Since only the text is wanted, print every entry below exactly and omit the images.
*** EXERCISE MATERIALS ***
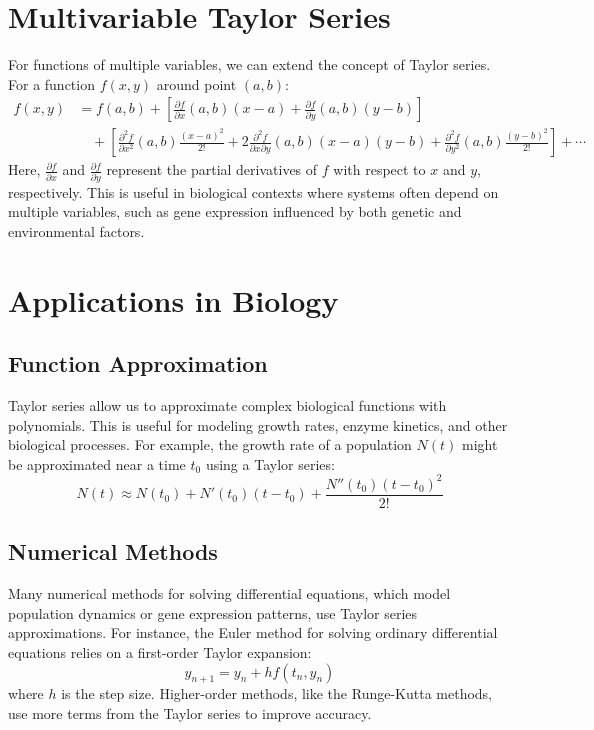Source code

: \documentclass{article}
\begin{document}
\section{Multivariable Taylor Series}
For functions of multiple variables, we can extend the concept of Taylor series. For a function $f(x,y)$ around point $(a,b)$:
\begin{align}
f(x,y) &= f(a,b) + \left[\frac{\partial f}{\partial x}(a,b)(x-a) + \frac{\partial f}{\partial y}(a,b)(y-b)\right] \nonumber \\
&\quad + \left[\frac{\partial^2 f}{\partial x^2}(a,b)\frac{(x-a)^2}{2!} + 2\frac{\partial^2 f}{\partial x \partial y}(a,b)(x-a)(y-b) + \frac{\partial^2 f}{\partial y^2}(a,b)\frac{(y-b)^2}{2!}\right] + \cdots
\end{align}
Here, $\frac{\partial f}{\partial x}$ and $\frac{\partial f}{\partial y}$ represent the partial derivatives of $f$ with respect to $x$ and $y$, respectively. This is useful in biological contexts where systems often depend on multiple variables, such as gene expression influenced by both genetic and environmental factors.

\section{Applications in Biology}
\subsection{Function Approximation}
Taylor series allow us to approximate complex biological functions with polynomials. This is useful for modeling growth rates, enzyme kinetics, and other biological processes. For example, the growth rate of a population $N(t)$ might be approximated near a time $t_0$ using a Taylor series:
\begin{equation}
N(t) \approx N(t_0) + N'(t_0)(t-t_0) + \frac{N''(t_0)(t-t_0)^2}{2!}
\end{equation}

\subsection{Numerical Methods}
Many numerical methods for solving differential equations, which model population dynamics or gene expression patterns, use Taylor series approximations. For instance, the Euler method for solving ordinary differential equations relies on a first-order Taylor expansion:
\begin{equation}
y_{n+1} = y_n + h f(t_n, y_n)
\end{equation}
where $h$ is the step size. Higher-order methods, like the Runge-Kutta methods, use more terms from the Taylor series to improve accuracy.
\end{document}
*** End of EXERCISE MATERIALS ***
▶ **TASK OUTPUT**
Source code

: \documentclass{article}
\begin{document}
\section{Multivariable Taylor Series}
For functions of multiple variables, we can extend the concept of Taylor series. For a function $f(x,y)$ around point $(a,b)$:
\begin{align}
f(x,y) &= f(a,b) + \left[\frac{\partial f}{\partial x}(a,b)(x-a) + \frac{\partial f}{\partial y}(a,b)(y-b)\right] \nonumber \\
&\quad + \left[\frac{\partial^2 f}{\partial x^2}(a,b)\frac{(x-a)^2}{2!} + 2\frac{\partial^2 f}{\partial x \partial y}(a,b)(x-a)(y-b) + \frac{\partial^2 f}{\partial y^2}(a,b)\frac{(y-b)^2}{2!}\right] + \cdots
\end{align}
Here, $\frac{\partial f}{\partial x}$ and $\frac{\partial f}{\partial y}$ represent the partial derivatives of $f$ with respect to $x$ and $y$, respectively. This is useful in biological contexts where systems often depend on multiple variables, such as gene expression influenced by both genetic and environmental factors.

\section{Applications in Biology}
\subsection{Function Approximation}
Taylor series allow us to approximate complex biological functions with polynomials. This is useful for modeling growth rates, enzyme kinetics, and other biological processes. For example, the growth rate of a population $N(t)$ might be approximated near a time $t_0$ using a Taylor series:
\begin{equation}
N(t) \approx N(t_0) + N'(t_0)(t-t_0) + \frac{N''(t_0)(t-t_0)^2}{2!}
\end{equation}

\subsection{Numerical Methods}
Many numerical methods for solving differential equations, which model population dynamics or gene expression patterns, use Taylor series approximations. For instance, the Euler method for solving ordinary differential equations relies on a first-order Taylor expansion:
\begin{equation}
y_{n+1} = y_n + h f(t_n, y_n)
\end{equation}
where $h$ is the step size. Higher-order methods, like the Runge-Kutta methods, use more terms from the Taylor series to improve accuracy.
\end{document}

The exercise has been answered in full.